Besides content, Tika also extracts the metadata from a file.
Metadata is nothing but the additional information supplied with a file.
If we consider an audio file, the artist name, album name, title comes
under metadata.
XMP Standards
The Extensible Metadata Platform (XMP) is a standard for processing
and storing information related to the content of a file. It was created
by
Adobe Systems Inc. XMP provides standards for defining, creating, and processing of
metadata. You can embed this standard into several file formats such as
PDF,
JPEG,
JPEG,
GIF,
jpg,
HTML etc.
Property Class
Tika uses the Property class to follow XMP property definition. It provides the
PropertyType and
ValueType enums to capture the name and value of a metadata.
Metadata Class
This class implements various interfaces such as
ClimateForcast, CativeCommons,
Geographic,
TIFF etc. to provide support for various metadata models. In addition,
this class provides various methods to extract the content from a file.
Metadata Names
We can extract the list of all metadata names of a file from its metadata object using the method
names(). It returns all the names as a string array. Using the name of the metadata, we can get the value using the
get() method. It takes a metadata name and returns a value associated with it.

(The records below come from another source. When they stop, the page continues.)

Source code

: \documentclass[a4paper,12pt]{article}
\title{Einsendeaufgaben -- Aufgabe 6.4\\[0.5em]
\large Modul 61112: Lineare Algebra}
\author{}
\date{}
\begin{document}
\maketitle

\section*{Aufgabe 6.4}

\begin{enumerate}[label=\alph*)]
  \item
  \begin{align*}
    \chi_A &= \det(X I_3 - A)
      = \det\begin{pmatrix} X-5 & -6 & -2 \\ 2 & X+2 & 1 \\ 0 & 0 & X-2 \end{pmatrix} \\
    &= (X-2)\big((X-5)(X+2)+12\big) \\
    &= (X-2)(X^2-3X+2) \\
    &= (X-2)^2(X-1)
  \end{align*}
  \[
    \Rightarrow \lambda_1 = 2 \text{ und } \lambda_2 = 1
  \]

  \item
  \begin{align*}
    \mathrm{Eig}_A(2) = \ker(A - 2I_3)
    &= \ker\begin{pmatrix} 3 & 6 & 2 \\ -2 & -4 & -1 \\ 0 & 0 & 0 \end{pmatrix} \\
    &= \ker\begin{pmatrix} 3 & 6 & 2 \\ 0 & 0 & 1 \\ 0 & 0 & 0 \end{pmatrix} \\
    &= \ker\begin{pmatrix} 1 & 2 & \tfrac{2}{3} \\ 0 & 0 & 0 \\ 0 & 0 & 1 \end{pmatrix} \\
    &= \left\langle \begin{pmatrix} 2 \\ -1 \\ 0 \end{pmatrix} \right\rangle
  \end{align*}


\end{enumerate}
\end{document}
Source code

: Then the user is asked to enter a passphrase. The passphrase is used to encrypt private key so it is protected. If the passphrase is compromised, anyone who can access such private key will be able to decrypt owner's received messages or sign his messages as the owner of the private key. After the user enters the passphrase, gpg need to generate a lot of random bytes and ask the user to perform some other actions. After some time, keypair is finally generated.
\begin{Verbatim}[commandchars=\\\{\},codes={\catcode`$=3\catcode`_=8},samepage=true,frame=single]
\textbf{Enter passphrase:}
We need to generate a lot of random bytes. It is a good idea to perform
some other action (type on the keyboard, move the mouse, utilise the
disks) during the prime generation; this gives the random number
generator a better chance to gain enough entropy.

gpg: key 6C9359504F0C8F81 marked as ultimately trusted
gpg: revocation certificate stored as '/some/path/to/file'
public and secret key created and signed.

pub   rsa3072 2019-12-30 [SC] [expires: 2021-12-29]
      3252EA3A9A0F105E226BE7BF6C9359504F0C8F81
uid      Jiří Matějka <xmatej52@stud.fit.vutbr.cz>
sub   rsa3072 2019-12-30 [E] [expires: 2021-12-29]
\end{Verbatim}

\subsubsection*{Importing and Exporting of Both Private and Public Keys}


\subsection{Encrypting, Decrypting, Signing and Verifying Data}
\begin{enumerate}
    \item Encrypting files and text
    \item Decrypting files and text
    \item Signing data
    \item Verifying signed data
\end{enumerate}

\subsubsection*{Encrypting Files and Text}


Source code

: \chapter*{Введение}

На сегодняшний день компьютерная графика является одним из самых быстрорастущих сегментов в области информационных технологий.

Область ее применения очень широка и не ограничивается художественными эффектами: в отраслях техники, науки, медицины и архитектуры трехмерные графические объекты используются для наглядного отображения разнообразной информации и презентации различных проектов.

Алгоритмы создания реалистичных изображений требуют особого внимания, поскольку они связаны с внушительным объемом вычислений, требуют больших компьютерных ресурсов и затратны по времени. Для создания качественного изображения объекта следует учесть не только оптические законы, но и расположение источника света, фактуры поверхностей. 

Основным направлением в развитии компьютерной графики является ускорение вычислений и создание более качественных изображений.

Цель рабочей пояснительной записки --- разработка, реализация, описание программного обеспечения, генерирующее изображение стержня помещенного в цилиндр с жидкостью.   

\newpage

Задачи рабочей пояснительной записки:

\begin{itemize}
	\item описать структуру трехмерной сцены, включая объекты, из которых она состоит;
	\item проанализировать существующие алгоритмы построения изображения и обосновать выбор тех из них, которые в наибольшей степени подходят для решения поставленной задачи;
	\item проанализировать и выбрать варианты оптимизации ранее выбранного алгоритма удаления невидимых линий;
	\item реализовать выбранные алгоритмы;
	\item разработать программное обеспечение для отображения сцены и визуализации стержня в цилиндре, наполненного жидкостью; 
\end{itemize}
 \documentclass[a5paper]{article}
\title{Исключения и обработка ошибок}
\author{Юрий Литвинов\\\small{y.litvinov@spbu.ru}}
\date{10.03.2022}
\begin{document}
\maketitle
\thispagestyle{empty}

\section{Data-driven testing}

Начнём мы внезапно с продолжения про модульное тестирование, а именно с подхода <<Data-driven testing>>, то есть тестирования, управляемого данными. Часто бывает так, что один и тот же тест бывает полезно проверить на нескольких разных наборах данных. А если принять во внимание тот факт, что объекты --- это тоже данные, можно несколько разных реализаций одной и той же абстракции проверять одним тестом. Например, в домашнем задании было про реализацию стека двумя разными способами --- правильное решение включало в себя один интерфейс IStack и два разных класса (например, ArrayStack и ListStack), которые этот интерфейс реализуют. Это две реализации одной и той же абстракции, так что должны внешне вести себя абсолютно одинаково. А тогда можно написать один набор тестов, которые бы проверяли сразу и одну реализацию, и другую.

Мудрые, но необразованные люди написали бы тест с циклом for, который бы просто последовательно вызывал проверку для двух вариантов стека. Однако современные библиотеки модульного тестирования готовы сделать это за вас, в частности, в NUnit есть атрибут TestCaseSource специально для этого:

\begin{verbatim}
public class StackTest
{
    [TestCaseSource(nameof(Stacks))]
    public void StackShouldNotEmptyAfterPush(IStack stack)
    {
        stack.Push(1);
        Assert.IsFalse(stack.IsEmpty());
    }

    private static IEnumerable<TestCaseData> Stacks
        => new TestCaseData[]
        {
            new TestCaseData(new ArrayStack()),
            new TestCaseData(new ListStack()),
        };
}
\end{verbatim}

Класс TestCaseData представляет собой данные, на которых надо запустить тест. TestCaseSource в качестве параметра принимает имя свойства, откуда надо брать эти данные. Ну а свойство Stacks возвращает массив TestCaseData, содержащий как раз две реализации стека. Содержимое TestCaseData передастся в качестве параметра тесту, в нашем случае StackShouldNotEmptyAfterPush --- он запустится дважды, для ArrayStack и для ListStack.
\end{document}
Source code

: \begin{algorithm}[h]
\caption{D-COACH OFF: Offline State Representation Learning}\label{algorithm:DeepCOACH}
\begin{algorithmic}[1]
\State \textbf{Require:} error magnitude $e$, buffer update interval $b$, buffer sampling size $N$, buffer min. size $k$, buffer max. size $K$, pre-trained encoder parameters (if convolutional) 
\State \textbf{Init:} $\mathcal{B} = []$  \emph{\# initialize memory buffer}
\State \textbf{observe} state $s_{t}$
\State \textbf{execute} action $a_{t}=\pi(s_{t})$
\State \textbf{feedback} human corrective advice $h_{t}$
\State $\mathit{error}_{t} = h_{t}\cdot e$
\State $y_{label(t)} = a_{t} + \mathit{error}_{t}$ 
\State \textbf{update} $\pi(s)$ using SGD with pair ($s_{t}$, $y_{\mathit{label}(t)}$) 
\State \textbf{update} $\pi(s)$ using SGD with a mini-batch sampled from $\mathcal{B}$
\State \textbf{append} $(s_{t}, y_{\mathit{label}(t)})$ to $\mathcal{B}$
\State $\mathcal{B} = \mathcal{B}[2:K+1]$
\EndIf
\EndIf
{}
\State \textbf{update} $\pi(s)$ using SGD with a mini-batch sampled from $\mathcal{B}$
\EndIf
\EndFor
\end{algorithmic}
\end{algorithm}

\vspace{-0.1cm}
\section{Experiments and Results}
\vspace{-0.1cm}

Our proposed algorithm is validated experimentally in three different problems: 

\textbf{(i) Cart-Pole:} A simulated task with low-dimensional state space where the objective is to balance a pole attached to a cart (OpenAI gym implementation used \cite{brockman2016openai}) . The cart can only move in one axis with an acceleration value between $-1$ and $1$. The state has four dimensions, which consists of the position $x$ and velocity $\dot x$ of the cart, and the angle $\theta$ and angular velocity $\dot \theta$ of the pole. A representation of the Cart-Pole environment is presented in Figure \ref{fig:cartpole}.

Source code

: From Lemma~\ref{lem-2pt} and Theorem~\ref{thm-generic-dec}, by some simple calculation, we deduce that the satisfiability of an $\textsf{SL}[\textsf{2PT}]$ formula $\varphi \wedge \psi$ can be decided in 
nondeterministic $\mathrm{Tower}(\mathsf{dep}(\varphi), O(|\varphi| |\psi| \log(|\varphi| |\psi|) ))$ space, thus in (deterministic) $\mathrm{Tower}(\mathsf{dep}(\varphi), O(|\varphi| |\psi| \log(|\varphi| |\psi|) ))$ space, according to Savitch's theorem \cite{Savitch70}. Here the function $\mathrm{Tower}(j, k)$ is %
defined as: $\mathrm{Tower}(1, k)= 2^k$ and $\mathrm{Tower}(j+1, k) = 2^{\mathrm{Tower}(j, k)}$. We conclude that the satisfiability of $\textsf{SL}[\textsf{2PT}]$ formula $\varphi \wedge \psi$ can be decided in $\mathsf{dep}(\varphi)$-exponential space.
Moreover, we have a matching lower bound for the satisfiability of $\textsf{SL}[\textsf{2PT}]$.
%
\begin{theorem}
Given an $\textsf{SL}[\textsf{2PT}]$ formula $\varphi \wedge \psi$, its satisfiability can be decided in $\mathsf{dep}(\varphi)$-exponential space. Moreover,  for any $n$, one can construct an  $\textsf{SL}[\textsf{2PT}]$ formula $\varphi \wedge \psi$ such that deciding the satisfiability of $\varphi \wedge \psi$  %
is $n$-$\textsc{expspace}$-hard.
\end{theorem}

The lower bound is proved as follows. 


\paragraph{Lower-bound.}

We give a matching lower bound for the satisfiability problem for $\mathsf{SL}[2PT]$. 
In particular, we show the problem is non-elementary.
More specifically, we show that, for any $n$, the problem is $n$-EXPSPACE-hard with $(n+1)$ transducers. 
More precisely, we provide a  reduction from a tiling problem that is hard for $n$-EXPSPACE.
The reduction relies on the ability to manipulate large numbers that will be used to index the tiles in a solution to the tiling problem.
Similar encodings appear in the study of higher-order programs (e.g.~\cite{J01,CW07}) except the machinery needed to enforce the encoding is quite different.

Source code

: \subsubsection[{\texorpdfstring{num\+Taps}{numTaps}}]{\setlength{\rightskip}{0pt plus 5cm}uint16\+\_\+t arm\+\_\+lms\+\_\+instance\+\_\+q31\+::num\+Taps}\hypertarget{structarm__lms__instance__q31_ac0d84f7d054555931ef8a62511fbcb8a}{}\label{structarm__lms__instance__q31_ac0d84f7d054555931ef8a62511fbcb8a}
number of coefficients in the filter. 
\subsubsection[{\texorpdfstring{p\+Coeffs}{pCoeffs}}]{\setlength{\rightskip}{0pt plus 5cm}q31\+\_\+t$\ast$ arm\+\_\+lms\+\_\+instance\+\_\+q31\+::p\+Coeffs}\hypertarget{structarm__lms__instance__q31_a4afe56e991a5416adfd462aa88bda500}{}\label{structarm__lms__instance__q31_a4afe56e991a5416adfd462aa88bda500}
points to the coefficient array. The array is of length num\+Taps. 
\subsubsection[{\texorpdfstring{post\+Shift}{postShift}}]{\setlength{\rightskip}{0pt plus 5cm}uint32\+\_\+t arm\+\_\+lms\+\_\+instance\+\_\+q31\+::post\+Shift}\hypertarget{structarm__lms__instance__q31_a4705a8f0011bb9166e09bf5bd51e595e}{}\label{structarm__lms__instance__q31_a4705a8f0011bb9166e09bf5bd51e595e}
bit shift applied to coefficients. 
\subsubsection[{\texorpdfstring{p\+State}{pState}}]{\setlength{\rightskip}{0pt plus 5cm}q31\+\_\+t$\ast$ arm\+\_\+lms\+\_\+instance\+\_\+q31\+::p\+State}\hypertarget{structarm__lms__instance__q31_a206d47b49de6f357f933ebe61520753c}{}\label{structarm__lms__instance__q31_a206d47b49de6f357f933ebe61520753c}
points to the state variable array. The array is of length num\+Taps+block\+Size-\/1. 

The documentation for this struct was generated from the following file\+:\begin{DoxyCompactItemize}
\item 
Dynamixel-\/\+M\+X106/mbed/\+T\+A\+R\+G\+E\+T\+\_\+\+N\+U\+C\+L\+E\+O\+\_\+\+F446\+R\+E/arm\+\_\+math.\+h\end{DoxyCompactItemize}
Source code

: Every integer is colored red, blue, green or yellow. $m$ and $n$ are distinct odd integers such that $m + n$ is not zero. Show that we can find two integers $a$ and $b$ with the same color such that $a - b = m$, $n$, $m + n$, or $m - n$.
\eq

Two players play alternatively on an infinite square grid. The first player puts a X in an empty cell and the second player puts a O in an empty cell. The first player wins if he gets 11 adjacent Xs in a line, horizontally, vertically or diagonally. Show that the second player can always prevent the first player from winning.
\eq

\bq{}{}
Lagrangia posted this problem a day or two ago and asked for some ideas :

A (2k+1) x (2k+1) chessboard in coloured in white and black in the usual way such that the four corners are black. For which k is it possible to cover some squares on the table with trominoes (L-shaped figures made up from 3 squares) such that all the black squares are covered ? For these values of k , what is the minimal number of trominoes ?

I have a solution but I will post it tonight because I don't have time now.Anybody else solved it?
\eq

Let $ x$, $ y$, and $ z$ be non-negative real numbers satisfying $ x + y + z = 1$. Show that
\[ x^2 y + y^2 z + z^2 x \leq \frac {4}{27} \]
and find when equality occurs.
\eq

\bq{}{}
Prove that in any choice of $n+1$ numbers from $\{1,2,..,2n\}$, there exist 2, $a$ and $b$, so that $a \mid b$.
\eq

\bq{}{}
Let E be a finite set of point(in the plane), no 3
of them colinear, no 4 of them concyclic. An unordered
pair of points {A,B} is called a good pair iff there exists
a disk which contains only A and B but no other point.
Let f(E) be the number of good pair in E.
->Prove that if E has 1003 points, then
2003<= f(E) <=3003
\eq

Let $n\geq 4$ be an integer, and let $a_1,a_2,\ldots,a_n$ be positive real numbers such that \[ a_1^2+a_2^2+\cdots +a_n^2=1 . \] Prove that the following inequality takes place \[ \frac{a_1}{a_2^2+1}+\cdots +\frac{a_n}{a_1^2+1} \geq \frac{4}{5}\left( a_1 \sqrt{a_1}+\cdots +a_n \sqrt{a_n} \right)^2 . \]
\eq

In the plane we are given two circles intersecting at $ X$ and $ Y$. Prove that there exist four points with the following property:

String[] metadaNames = metadata.names();
String value = metadata.get(name);
Extracting Metadata using Parse Method
Whenever we parse a file using parse(), we pass an empty metadata
object as one of the parameters. This method extracts the metadata of
the given file (if that file contains any), and places them in the
metadata object. Therefore, after parsing the file using parse(), we can
extract the metadata from that object.
Parser parser = new AutoDetectParser();
BodyContentHandler handler = new BodyContentHandler();
Metadata metadata = new Metadata(); //empty metadata object
FileInputStream inputstream = new FileInputStream(file);
ParseContext context = new ParseContext();
parser.parse(inputstream, handler, metadata, context);
// now this metadata object contains the extracted metadata of the given file.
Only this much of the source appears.